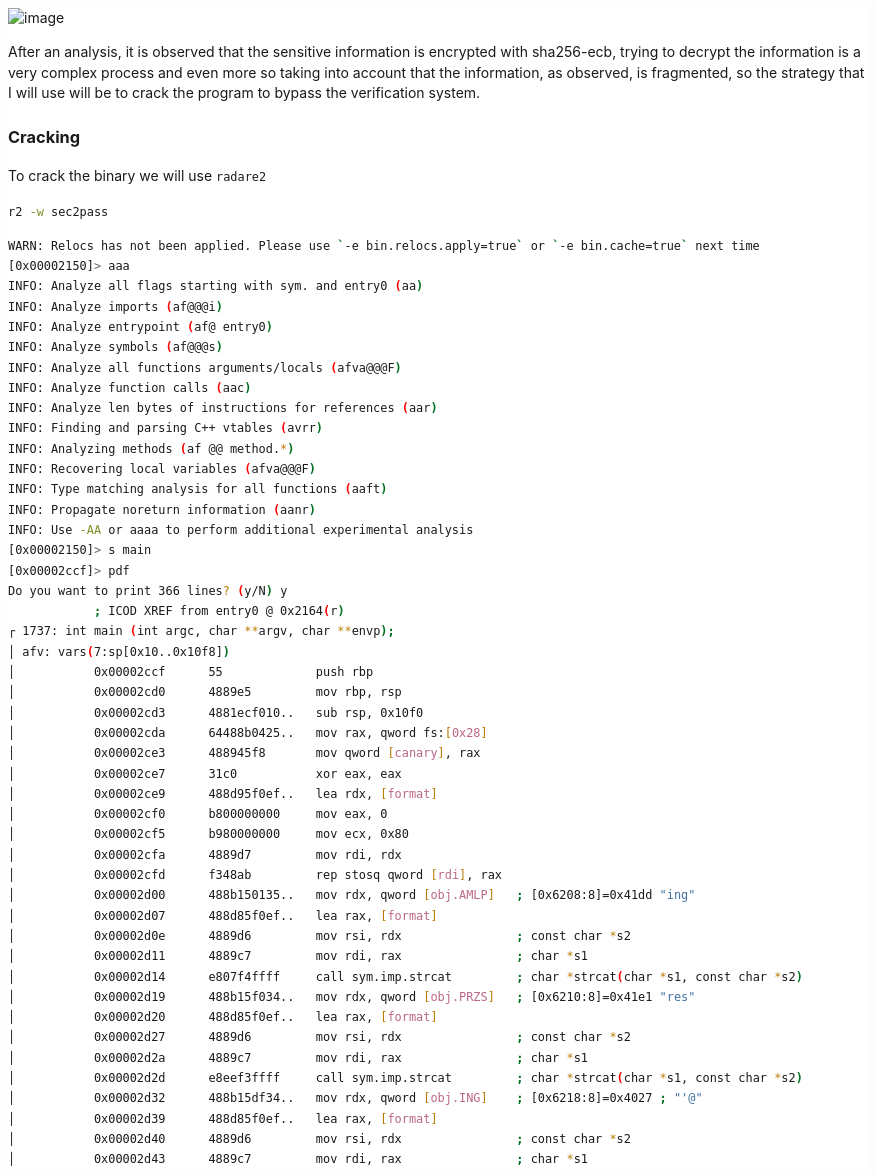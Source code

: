 ![image](https://github.com/user-attachments/assets/56497bc7-c4d5-41a0-81cb-1cc3f4c739cc)


After an analysis, it is observed that the sensitive information is encrypted with sha256-ecb, trying to decrypt the information is a very complex process and even more so taking into account that the information, as observed, is fragmented, so the strategy that I will use will be to crack the program to bypass the verification system.


### Cracking

To crack the binary we will use `radare2`

```bash
r2 -w sec2pass
```
```bash
WARN: Relocs has not been applied. Please use `-e bin.relocs.apply=true` or `-e bin.cache=true` next time
[0x00002150]> aaa
INFO: Analyze all flags starting with sym. and entry0 (aa)
INFO: Analyze imports (af@@@i)
INFO: Analyze entrypoint (af@ entry0)
INFO: Analyze symbols (af@@@s)
INFO: Analyze all functions arguments/locals (afva@@@F)
INFO: Analyze function calls (aac)
INFO: Analyze len bytes of instructions for references (aar)
INFO: Finding and parsing C++ vtables (avrr)
INFO: Analyzing methods (af @@ method.*)
INFO: Recovering local variables (afva@@@F)
INFO: Type matching analysis for all functions (aaft)
INFO: Propagate noreturn information (aanr)
INFO: Use -AA or aaaa to perform additional experimental analysis
[0x00002150]> s main
[0x00002ccf]> pdf
Do you want to print 366 lines? (y/N) y
            ; ICOD XREF from entry0 @ 0x2164(r)
┌ 1737: int main (int argc, char **argv, char **envp);
│ afv: vars(7:sp[0x10..0x10f8])
│           0x00002ccf      55             push rbp
│           0x00002cd0      4889e5         mov rbp, rsp
│           0x00002cd3      4881ecf010..   sub rsp, 0x10f0
│           0x00002cda      64488b0425..   mov rax, qword fs:[0x28]
│           0x00002ce3      488945f8       mov qword [canary], rax
│           0x00002ce7      31c0           xor eax, eax
│           0x00002ce9      488d95f0ef..   lea rdx, [format]
│           0x00002cf0      b800000000     mov eax, 0
│           0x00002cf5      b980000000     mov ecx, 0x80
│           0x00002cfa      4889d7         mov rdi, rdx
│           0x00002cfd      f348ab         rep stosq qword [rdi], rax
│           0x00002d00      488b150135..   mov rdx, qword [obj.AMLP]   ; [0x6208:8]=0x41dd "ing"
│           0x00002d07      488d85f0ef..   lea rax, [format]
│           0x00002d0e      4889d6         mov rsi, rdx                ; const char *s2
│           0x00002d11      4889c7         mov rdi, rax                ; char *s1
│           0x00002d14      e807f4ffff     call sym.imp.strcat         ; char *strcat(char *s1, const char *s2)
│           0x00002d19      488b15f034..   mov rdx, qword [obj.PRZS]   ; [0x6210:8]=0x41e1 "res"
│           0x00002d20      488d85f0ef..   lea rax, [format]
│           0x00002d27      4889d6         mov rsi, rdx                ; const char *s2
│           0x00002d2a      4889c7         mov rdi, rax                ; char *s1
│           0x00002d2d      e8eef3ffff     call sym.imp.strcat         ; char *strcat(char *s1, const char *s2)
│           0x00002d32      488b15df34..   mov rdx, qword [obj.ING]    ; [0x6218:8]=0x4027 ; "'@"
│           0x00002d39      488d85f0ef..   lea rax, [format]
│           0x00002d40      4889d6         mov rsi, rdx                ; const char *s2
│           0x00002d43      4889c7         mov rdi, rax                ; char *s1
```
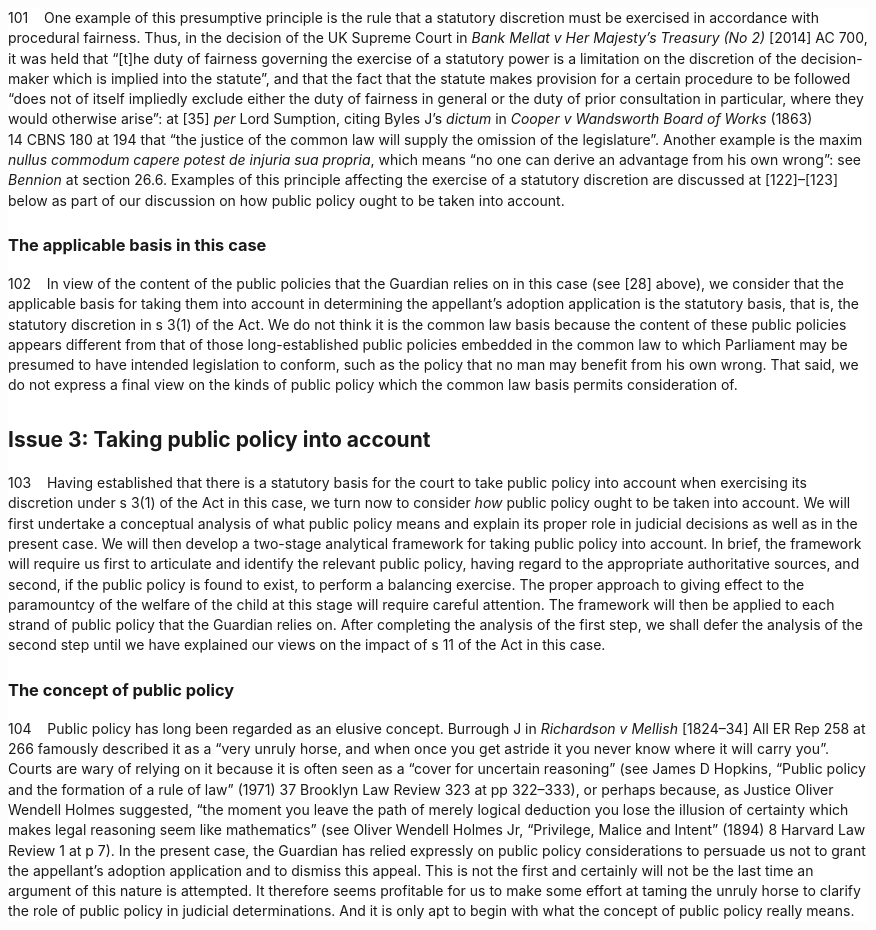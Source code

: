 101    One example of this presumptive principle is the rule that a statutory discretion must be exercised in accordance with procedural fairness. Thus, in the decision of the UK Supreme Court in _Bank Mellat v Her Majesty’s Treasury (No 2)_ \[2014\] AC 700, it was held that “\[t\]he duty of fairness governing the exercise of a statutory power is a limitation on the discretion of the decision-maker which is implied into the statute”, and that the fact that the statute makes provision for a certain procedure to be followed “does not of itself impliedly exclude either the duty of fairness in general or the duty of prior consultation in particular, where they would otherwise arise”: at \[35\] _per_ Lord Sumption, citing Byles J’s _dictum_ in _Cooper v Wandsworth Board of Works_ (1863) 14 CBNS 180 at 194 that “the justice of the common law will supply the omission of the legislature”. Another example is the maxim _nullus commodum capere potest de injuria sua propria_, which means “no one can derive an advantage from his own wrong”: see _Bennion_ at section 26.6. Examples of this principle affecting the exercise of a statutory discretion are discussed at \[122\]–\[123\] below as part of our discussion on how public policy ought to be taken into account.

### The applicable basis in this case

102    In view of the content of the public policies that the Guardian relies on in this case (see \[28\] above), we consider that the applicable basis for taking them into account in determining the appellant’s adoption application is the statutory basis, that is, the statutory discretion in s 3(1) of the Act. We do not think it is the common law basis because the content of these public policies appears different from that of those long-established public policies embedded in the common law to which Parliament may be presumed to have intended legislation to conform, such as the policy that no man may benefit from his own wrong. That said, we do not express a final view on the kinds of public policy which the common law basis permits consideration of.

## Issue 3: Taking public policy into account

103    Having established that there is a statutory basis for the court to take public policy into account when exercising its discretion under s 3(1) of the Act in this case, we turn now to consider _how_ public policy ought to be taken into account. We will first undertake a conceptual analysis of what public policy means and explain its proper role in judicial decisions as well as in the present case. We will then develop a two-stage analytical framework for taking public policy into account. In brief, the framework will require us first to articulate and identify the relevant public policy, having regard to the appropriate authoritative sources, and second, if the public policy is found to exist, to perform a balancing exercise. The proper approach to giving effect to the paramountcy of the welfare of the child at this stage will require careful attention. The framework will then be applied to each strand of public policy that the Guardian relies on. After completing the analysis of the first step, we shall defer the analysis of the second step until we have explained our views on the impact of s 11 of the Act in this case.

### The concept of public policy

104    Public policy has long been regarded as an elusive concept. Burrough J in _Richardson v Mellish_ \[1824–34\] All ER Rep 258 at 266 famously described it as a “very unruly horse, and when once you get astride it you never know where it will carry you”. Courts are wary of relying on it because it is often seen as a “cover for uncertain reasoning” (see James D Hopkins, “Public policy and the formation of a rule of law” (1971) 37 Brooklyn Law Review 323 at pp 322–333), or perhaps because, as Justice Oliver Wendell Holmes suggested, “the moment you leave the path of merely logical deduction you lose the illusion of certainty which makes legal reasoning seem like mathematics” (see Oliver Wendell Holmes Jr, “Privilege, Malice and Intent” (1894) 8 Harvard Law Review 1 at p 7). In the present case, the Guardian has relied expressly on public policy considerations to persuade us not to grant the appellant’s adoption application and to dismiss this appeal. This is not the first and certainly will not be the last time an argument of this nature is attempted. It therefore seems profitable for us to make some effort at taming the unruly horse to clarify the role of public policy in judicial determinations. And it is only apt to begin with what the concept of public policy really means.
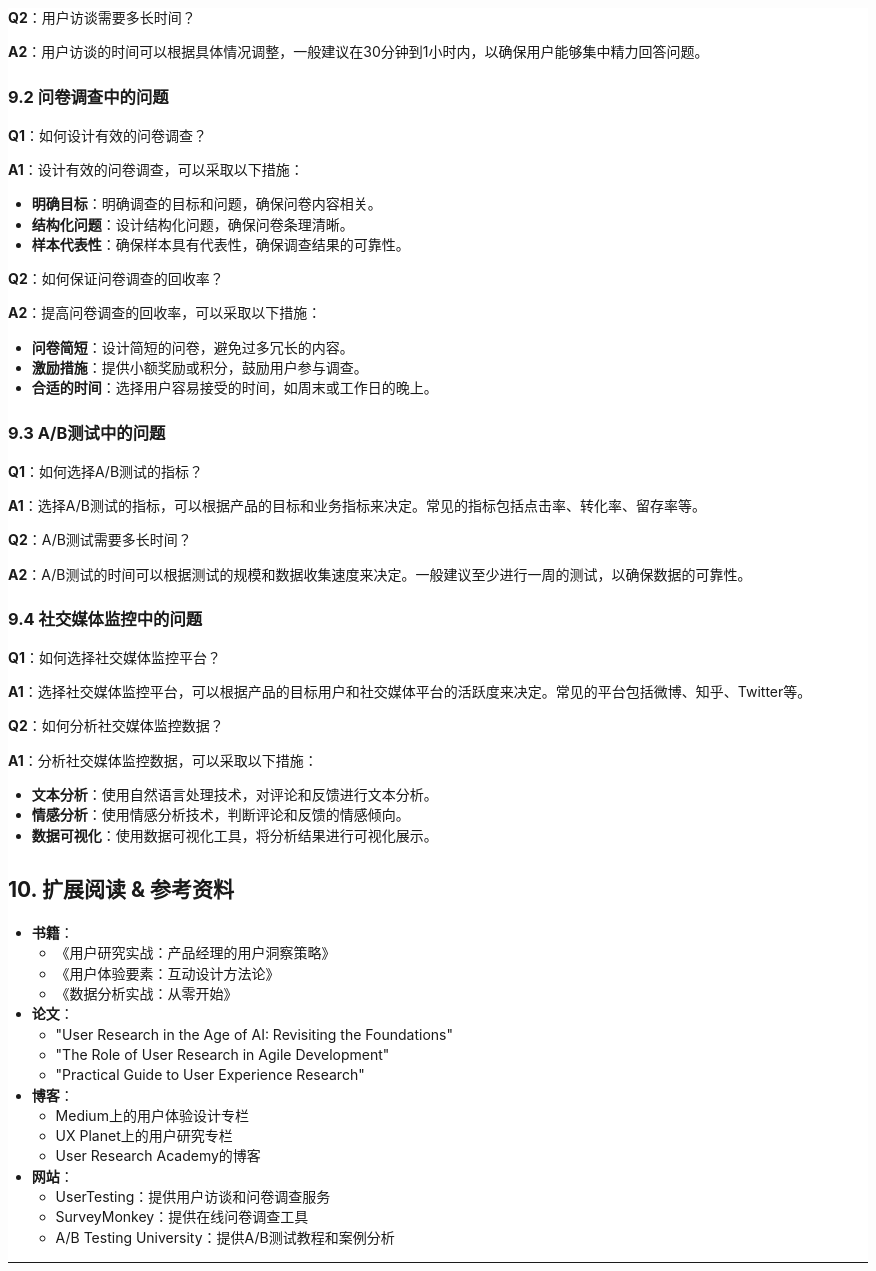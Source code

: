 **Q2**：用户访谈需要多长时间？

**A2**：用户访谈的时间可以根据具体情况调整，一般建议在30分钟到1小时内，以确保用户能够集中精力回答问题。

### 9.2 问卷调查中的问题

**Q1**：如何设计有效的问卷调查？

**A1**：设计有效的问卷调查，可以采取以下措施：

- **明确目标**：明确调查的目标和问题，确保问卷内容相关。
- **结构化问题**：设计结构化问题，确保问卷条理清晰。
- **样本代表性**：确保样本具有代表性，确保调查结果的可靠性。

**Q2**：如何保证问卷调查的回收率？

**A2**：提高问卷调查的回收率，可以采取以下措施：

- **问卷简短**：设计简短的问卷，避免过多冗长的内容。
- **激励措施**：提供小额奖励或积分，鼓励用户参与调查。
- **合适的时间**：选择用户容易接受的时间，如周末或工作日的晚上。

### 9.3 A/B测试中的问题

**Q1**：如何选择A/B测试的指标？

**A1**：选择A/B测试的指标，可以根据产品的目标和业务指标来决定。常见的指标包括点击率、转化率、留存率等。

**Q2**：A/B测试需要多长时间？

**A2**：A/B测试的时间可以根据测试的规模和数据收集速度来决定。一般建议至少进行一周的测试，以确保数据的可靠性。

### 9.4 社交媒体监控中的问题

**Q1**：如何选择社交媒体监控平台？

**A1**：选择社交媒体监控平台，可以根据产品的目标用户和社交媒体平台的活跃度来决定。常见的平台包括微博、知乎、Twitter等。

**Q2**：如何分析社交媒体监控数据？

**A1**：分析社交媒体监控数据，可以采取以下措施：

- **文本分析**：使用自然语言处理技术，对评论和反馈进行文本分析。
- **情感分析**：使用情感分析技术，判断评论和反馈的情感倾向。
- **数据可视化**：使用数据可视化工具，将分析结果进行可视化展示。

## 10. 扩展阅读 & 参考资料

- **书籍**：
  - 《用户研究实战：产品经理的用户洞察策略》
  - 《用户体验要素：互动设计方法论》
  - 《数据分析实战：从零开始》
- **论文**：
  - "User Research in the Age of AI: Revisiting the Foundations"
  - "The Role of User Research in Agile Development"
  - "Practical Guide to User Experience Research"
- **博客**：
  - Medium上的用户体验设计专栏
  - UX Planet上的用户研究专栏
  - User Research Academy的博客
- **网站**：
  - UserTesting：提供用户访谈和问卷调查服务
  - SurveyMonkey：提供在线问卷调查工具
  - A/B Testing University：提供A/B测试教程和案例分析

---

-----

§ **Prompt**:
As you read the records above, find each line that contains "B测试的指标" and copy it.

§ **Response area**:
**Q1**：如何选择A/B测试的指标？
**A1**：选择A/B测试的指标，可以根据产品的目标和业务指标来决定。常见的指标包括点击率、转化率、留存率等。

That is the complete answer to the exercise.